And that's how we ended up here. We moved to the other side of the country where nobody even knew we existed. But Hanji had a conference and I had vacation time. So we ended up one state over from our hometown. But we knew nobody would recognize us. Or we thought. Imagine my surprise when I am walking in to check us in when the shift manager happened to be on duty.

"Eren."

Eren

My blood froze. My heart stopped. Fear etched inside me and I couldn't breathe. My employees looked at me with concern. I could make out people calling my name but I couldn't answer.

He found me

He found me

He's going to kill me.

But as I started blacking out I heard him shout "I'm a nurse and jumped over the counter."

Jesus help me.

An hour later.

I'm lying on something firm. There's a cool towel placed on my forehead. I groan and open my eyes slightly. Pale skin dark hair. My eyes shot open and I'm about to scream and run but he pulls me back and covers my mouth. And even when I thought I was an adult at 22 I feel like a baby about to cry for his mommy. I really don't want to die.

"You are still a brat."

The sentence catches me off guard. The fight leaves and I stare at him confused. I have no idea what to say. He looks just as confused.

"I thought you died.
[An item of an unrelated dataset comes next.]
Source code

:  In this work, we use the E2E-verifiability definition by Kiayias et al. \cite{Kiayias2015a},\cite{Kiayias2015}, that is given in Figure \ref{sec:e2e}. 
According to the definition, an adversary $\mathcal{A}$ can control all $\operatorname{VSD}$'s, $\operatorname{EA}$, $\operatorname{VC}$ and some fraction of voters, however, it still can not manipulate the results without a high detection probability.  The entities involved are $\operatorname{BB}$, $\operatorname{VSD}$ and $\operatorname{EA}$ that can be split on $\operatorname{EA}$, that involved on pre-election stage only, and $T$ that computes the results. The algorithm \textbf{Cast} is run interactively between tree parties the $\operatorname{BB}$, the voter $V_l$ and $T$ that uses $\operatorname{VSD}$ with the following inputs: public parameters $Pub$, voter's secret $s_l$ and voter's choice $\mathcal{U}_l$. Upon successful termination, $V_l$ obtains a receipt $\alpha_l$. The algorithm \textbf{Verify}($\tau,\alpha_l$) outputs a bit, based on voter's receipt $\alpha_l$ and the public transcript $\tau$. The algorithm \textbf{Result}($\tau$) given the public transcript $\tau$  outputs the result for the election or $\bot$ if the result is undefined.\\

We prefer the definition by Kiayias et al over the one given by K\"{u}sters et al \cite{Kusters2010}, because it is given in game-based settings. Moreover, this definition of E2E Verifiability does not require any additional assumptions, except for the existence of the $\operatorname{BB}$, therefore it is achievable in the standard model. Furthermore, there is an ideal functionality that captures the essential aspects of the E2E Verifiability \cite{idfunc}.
I thought I drove you to suicide." He whispered. I sit up and crawl away. Surprisingly he lets me go. I don't know why but something looks different about him. It looks off. I mean people change, but he looks like another person. It doesn't help that he starts to cry. And I think hell just froze over. Levi. Levi is sitting here at my job crying. I really don't know how to act. So I act accordingly.

"You're not here to drag me back? Or lock me up into a cage?"

The look he gives me could make anyone's heart break. I didn't know Levi was capable of this. My head hurts. And what's worse, my heart feels like it's going to come out of my chest and relax on the floor.

"No, I am no longer in that life." My jaw drops. In four years he really left?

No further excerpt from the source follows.